Grantor retained annuity trusts, a complex trust
planning technique known as a GRAT, lets you shift the growth in a portion of
your stock portfolio or other assets out of your estate (i.e. growth over a
federally mandated rate of return you must keep, currently about 3.84%). This
can move some growth out of your estate but keep your principal, so that you
can evaluate re-using the technique each year as circumstances change. This is
a great way to get some planning into play that can be monitored and tweaked as
circumstances warrant. Caution: If Congress repeals the technique, re using
(rolling) the GRATs in future years may not be possible.

Self Funded Trusts.

You can set up a trust in anyone of more than a dozen states, the most popular
being Delaware or Alaska, and gift large assets to the trust (or use more
esoteric techniques to transfer even greater amounts of value).
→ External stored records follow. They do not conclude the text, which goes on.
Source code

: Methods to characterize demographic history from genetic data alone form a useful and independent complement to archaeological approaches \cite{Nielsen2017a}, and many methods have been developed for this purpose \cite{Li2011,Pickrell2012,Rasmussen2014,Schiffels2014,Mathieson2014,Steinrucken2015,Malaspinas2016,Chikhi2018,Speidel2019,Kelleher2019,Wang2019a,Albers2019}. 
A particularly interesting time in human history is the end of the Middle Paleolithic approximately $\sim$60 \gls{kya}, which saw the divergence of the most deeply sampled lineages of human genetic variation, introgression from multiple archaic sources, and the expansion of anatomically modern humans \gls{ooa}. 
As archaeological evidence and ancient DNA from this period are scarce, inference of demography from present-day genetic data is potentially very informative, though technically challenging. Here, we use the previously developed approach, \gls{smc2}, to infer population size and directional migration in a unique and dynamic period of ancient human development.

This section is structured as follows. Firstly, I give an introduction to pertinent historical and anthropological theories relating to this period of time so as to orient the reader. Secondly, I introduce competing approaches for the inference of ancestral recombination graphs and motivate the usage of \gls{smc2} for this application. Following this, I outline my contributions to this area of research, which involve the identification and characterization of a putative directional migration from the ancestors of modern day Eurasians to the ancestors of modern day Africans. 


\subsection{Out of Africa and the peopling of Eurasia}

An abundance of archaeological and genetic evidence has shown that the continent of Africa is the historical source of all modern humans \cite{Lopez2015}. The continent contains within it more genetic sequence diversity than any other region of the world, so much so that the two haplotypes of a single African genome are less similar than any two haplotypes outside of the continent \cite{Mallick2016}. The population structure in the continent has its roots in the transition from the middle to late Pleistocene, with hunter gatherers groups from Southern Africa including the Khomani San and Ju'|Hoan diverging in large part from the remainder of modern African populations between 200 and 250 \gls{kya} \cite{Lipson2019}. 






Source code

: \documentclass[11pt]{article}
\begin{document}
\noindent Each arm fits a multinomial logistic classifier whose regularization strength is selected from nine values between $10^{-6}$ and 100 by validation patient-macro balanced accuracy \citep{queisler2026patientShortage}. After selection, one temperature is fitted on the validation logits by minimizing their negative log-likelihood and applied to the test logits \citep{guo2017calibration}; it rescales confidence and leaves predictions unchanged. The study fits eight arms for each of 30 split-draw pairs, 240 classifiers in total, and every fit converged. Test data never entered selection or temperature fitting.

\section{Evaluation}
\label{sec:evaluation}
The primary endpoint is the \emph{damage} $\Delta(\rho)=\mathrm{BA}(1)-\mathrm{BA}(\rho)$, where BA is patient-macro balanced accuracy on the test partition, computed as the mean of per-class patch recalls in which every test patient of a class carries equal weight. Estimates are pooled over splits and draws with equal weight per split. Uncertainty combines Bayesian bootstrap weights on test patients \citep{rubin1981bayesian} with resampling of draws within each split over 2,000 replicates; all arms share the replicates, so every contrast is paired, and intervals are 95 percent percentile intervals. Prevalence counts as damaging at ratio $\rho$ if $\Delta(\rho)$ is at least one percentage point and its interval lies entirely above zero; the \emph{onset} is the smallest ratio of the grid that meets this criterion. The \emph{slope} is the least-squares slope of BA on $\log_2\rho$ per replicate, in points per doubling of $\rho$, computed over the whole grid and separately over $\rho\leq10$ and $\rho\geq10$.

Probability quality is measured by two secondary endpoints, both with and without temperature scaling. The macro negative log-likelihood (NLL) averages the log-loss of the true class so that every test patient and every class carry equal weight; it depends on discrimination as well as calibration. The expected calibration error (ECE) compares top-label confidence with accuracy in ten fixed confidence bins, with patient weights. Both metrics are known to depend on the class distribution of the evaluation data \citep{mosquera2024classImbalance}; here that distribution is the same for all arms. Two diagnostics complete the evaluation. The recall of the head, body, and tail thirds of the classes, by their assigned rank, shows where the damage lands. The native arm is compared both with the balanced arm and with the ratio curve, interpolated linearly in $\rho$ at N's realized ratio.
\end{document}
Since these
states let you remain a discretionary beneficiary of the trust, you can still
benefit from trust assets should you need them in the future. If successful,
you can remove substantial assets from your estate yet still benefit from them
if you need.

Revocable Living
Trust.

Set up a revocable trust and transfer substantial
assets to it (known as a funded trust). You can be your own
current trustee (or co-trustee) and designate trusted persons to succeed if you
become disabled. Give the successor trustees broad power to change your estate
plan in the event circumstances change. This can provide flexibility to deal
with the uncertainty, even if you are disabled and cannot change your plan
yourself.

It Ain’t Just About
Taxes.

Do not forget that estate planning is never just
about taxes. Taxes should never be the only or even the primary focus. Tax
savings should only be pursued if consistent with other important personal
goals. Asset protection, business succession planning, the addressing of
disability concerns, income tax planning, protection of loved ones and a myriad
of other issues are vital to address. Do not let the tax tail wag your estate
planning dog! Repeal, no repeal, you need comprehensive planning.